## PROBLEM DESCRIPTION
Which lines below contain "Experience"? Pull them out.
*** Opening of RECORDS FOR THE TASK ***
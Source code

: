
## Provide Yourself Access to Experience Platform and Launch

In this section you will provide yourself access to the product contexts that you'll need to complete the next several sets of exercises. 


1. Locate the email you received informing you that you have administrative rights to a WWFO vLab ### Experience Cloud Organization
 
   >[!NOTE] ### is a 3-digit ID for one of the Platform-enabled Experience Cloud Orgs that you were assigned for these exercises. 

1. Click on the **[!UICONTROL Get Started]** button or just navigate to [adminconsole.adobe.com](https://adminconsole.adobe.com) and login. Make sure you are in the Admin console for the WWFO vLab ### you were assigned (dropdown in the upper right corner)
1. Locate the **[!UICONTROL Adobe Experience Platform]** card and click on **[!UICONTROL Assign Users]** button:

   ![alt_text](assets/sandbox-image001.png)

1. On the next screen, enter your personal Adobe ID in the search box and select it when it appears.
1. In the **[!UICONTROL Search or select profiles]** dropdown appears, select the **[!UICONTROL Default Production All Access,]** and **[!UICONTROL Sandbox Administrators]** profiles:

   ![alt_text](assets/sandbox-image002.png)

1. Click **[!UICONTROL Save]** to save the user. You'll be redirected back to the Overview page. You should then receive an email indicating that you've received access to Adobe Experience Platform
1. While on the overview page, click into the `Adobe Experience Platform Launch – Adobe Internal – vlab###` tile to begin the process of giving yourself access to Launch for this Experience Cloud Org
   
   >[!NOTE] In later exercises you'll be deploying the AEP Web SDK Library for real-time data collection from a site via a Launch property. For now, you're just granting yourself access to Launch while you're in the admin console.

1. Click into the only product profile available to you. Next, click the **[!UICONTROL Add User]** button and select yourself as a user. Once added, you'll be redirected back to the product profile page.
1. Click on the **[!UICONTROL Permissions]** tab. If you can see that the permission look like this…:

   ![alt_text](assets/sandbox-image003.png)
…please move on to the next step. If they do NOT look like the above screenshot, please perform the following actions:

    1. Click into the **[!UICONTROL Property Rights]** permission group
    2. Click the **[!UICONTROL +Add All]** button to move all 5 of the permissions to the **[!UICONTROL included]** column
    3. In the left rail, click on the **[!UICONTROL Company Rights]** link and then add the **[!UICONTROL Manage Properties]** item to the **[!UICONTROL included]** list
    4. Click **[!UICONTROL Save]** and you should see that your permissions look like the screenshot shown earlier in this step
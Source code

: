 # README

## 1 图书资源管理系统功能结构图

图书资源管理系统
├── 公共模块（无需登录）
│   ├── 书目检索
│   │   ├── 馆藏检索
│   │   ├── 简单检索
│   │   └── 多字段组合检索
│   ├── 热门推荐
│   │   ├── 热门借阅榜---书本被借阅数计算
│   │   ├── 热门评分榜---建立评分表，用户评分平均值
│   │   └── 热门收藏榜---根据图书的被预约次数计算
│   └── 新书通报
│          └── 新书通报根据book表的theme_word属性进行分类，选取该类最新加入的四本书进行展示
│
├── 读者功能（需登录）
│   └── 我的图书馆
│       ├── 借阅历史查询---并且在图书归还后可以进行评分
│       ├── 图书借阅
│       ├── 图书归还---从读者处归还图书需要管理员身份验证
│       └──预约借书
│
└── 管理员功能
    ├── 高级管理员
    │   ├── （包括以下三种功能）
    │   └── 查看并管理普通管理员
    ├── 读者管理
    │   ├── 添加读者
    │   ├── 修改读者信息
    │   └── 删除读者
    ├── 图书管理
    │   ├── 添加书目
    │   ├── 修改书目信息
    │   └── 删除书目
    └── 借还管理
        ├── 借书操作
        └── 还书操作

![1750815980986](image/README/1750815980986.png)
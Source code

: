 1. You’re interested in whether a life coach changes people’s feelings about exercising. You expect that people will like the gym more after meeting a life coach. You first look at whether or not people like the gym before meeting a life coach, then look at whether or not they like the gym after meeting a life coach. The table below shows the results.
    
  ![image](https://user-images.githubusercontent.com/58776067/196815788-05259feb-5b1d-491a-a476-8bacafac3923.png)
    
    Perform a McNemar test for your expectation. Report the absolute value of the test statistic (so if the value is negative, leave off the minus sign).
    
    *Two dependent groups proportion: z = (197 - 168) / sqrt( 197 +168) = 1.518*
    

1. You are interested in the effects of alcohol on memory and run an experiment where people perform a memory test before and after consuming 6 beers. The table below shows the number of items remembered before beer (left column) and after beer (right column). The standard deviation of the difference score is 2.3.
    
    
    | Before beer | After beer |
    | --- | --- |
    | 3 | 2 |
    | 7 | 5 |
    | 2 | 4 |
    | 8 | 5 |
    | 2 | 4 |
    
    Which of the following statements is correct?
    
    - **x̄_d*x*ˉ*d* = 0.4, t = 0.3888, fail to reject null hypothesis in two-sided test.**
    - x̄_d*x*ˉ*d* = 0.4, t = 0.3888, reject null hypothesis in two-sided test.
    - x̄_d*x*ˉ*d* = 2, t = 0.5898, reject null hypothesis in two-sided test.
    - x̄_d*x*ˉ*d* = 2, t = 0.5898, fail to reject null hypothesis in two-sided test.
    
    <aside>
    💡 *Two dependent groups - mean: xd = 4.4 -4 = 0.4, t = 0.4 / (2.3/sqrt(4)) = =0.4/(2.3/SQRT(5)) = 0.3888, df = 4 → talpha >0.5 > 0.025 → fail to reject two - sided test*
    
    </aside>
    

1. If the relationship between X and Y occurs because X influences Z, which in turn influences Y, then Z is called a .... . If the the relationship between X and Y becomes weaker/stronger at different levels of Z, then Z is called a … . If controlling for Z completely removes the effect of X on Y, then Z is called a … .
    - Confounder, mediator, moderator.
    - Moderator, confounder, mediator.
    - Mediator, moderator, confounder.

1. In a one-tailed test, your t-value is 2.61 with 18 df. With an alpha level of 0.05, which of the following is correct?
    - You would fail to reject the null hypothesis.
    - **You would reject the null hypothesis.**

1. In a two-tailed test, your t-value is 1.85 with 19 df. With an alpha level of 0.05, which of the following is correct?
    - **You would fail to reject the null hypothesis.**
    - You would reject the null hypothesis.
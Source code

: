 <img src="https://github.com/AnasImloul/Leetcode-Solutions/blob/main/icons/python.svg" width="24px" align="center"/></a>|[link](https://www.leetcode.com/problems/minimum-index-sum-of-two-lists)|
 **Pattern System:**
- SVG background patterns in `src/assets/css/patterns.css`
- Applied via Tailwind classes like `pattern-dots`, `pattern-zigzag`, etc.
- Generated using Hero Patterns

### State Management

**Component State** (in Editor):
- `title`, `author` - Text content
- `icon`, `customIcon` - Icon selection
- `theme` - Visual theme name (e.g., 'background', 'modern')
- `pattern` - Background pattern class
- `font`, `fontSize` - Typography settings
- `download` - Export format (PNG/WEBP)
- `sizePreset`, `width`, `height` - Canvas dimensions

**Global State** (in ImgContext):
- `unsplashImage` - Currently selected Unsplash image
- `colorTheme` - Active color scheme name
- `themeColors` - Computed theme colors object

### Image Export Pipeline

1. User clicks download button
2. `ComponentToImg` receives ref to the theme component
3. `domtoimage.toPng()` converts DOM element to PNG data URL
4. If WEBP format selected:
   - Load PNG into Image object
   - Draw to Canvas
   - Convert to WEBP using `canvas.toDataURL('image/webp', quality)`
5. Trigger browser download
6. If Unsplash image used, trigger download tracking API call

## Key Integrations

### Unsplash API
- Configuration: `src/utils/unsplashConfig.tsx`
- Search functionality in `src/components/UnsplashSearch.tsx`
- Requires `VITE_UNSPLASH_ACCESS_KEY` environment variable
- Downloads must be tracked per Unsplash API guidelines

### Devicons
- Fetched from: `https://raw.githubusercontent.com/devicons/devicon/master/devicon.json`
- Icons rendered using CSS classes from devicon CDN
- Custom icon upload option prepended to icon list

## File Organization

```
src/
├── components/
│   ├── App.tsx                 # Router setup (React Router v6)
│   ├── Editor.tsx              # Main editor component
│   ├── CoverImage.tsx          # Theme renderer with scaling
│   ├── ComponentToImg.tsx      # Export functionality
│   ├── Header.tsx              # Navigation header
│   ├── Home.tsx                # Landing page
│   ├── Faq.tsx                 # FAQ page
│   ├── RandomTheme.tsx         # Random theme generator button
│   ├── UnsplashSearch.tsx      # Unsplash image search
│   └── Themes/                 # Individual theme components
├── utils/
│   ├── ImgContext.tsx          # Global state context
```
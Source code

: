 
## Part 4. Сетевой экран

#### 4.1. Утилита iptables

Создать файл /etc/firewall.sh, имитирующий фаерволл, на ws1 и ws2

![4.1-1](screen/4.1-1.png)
*** Close of RECORDS FOR THE TASK ***
## SOLUTION FOR THIS EXERCISE
## Provide Yourself Access to Experience Platform and Launch
1. Locate the email you received informing you that you have administrative rights to a WWFO vLab ### Experience Cloud Organization
   >[!NOTE] ### is a 3-digit ID for one of the Platform-enabled Experience Cloud Orgs that you were assigned for these exercises. 
1. Locate the **[!UICONTROL Adobe Experience Platform]** card and click on **[!UICONTROL Assign Users]** button:
1. Click **[!UICONTROL Save]** to save the user. You'll be redirected back to the Overview page. You should then receive an email indicating that you've received access to Adobe Experience Platform
1. While on the overview page, click into the `Adobe Experience Platform Launch – Adobe Internal – vlab###` tile to begin the process of giving yourself access to Launch for this Experience Cloud Org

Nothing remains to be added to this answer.